André Gomes sem vontade de jogar
Jogador passou por um momento delicado no Barcelona
Depois de duas épocas de sonho ao serviço do Valência, André Gomes foi contratado pelo Barcelona em 2016/17. Mas o médio português, que esta época assinou pelo Lille, não teve a melhor das receções e foi bastante assobiado e criticado pelos adeptos do emblema "blaugrana". Desde então, jogar passou a ser um pequeno inferno para o médio, que não sentia prazer no relvado - a não ser nos treinos, com os companheiros de equipa - e até chegou a ter vergonha de sair de casa. "Não me sinto bem em campo, não estou a desfrutar. Os primeiros seis meses foram bastante bons, mas depois as coisas mudaram. Jogar tornou-se num inferno. Eu fecho-me. O que eu faço é não falar para não incomodar ninguém. É como se me sentisse envergonhado. Já me aconteceu, mais do que uma vez, não querer sair de casa.
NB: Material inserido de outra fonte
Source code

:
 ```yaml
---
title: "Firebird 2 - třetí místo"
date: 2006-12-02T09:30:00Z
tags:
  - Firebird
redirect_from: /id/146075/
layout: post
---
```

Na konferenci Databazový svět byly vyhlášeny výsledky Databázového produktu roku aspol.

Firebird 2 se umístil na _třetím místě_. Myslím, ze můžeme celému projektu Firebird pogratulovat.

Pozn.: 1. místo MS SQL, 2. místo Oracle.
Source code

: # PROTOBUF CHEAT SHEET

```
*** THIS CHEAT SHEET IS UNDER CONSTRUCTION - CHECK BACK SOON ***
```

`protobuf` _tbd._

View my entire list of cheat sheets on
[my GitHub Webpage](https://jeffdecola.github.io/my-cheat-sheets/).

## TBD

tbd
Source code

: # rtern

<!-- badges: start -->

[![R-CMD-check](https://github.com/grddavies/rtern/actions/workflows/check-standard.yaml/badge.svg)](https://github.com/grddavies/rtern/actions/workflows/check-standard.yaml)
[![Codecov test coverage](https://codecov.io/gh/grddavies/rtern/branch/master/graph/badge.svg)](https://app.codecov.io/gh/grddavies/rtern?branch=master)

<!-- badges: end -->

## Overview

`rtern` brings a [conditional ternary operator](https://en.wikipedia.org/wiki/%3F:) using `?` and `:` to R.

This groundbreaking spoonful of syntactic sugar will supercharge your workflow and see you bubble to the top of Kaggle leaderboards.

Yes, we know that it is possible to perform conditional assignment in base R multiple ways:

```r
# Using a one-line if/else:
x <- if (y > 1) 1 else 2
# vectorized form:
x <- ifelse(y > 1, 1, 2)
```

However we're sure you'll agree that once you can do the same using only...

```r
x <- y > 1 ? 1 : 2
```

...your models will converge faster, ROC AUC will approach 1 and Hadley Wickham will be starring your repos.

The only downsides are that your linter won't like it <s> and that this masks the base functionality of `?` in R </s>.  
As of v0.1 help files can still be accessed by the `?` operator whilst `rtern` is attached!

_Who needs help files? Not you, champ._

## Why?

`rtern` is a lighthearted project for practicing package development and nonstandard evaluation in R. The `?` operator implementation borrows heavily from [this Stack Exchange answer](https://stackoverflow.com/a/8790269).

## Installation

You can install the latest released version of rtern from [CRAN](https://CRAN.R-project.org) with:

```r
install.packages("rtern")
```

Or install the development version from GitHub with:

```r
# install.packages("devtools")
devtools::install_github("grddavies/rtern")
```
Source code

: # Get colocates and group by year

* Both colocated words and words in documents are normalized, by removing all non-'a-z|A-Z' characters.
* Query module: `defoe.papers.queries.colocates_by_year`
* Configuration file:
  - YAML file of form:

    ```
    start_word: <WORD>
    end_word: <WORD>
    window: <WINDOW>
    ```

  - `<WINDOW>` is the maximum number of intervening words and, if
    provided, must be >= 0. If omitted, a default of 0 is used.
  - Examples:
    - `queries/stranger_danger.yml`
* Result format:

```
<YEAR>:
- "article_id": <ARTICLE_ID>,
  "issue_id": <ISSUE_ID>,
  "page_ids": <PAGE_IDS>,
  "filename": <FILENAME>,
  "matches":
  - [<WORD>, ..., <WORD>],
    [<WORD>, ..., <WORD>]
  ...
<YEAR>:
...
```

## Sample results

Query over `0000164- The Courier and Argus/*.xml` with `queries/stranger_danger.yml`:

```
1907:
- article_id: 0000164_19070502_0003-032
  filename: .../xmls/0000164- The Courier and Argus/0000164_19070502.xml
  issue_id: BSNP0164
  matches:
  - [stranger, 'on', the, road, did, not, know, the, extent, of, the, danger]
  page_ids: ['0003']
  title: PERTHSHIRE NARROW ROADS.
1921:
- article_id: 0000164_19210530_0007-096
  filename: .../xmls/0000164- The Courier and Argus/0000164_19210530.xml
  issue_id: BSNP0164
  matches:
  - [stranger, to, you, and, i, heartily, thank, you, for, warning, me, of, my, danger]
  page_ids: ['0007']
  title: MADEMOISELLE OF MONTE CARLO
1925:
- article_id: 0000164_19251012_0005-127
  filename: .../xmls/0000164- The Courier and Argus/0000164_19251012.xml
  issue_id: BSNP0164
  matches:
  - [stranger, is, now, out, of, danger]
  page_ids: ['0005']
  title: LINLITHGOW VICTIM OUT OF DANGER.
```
Penso que as pessoas podem olhar para mim e dá-me medo de sair de casa com vergonha", disse, na época, em entrevista à revista espanhola "Panenka". André Gomes foi um dos primeiros jogadores a não ter medo de assumir um estado depressivo.
Roberto passou momentos de tensão na Luz
Espanhol apenas esteve uma época em Portugal
Corria o ano de 2010 quando o Benfica anunciou a chegada do guarda-redes Roberto proveniente do Saragoça. O investimento foi grande - 8,5 milhões de euros - e a adaptação do espanhol foi tudo menos pacífica, acentuada pelos números do negócio. Nos primeiros jogos na baliza das águias, Roberto ficou mal na fotografia em alguns lances e os adeptos não o perdoaram. Não tardaram os insultos e as críticas. Jorge Jesus fez questão de continuar a apostar no jogador, que só passou uma temporada no Benfica. Ao jornal do clube, quando questionado sobre as dúvidas dos sócios, Roberto sempre vincou que pretendia responder com trabalho. "As pessoas têm direito de pensar o que quiserem. O mais importante é acreditar em mim e saber sempre qual é o meu limite", vincou. No final da temporada, o guarda-redes foi transferido por 8,6 milhões de euros ao Saragoça e lamentou "não ter tido margem para errar" quando a equipa melhorou na Liga. Recentemente, o guarda-redes, de 36 anos, decidiu colocar um ponto final na carreira.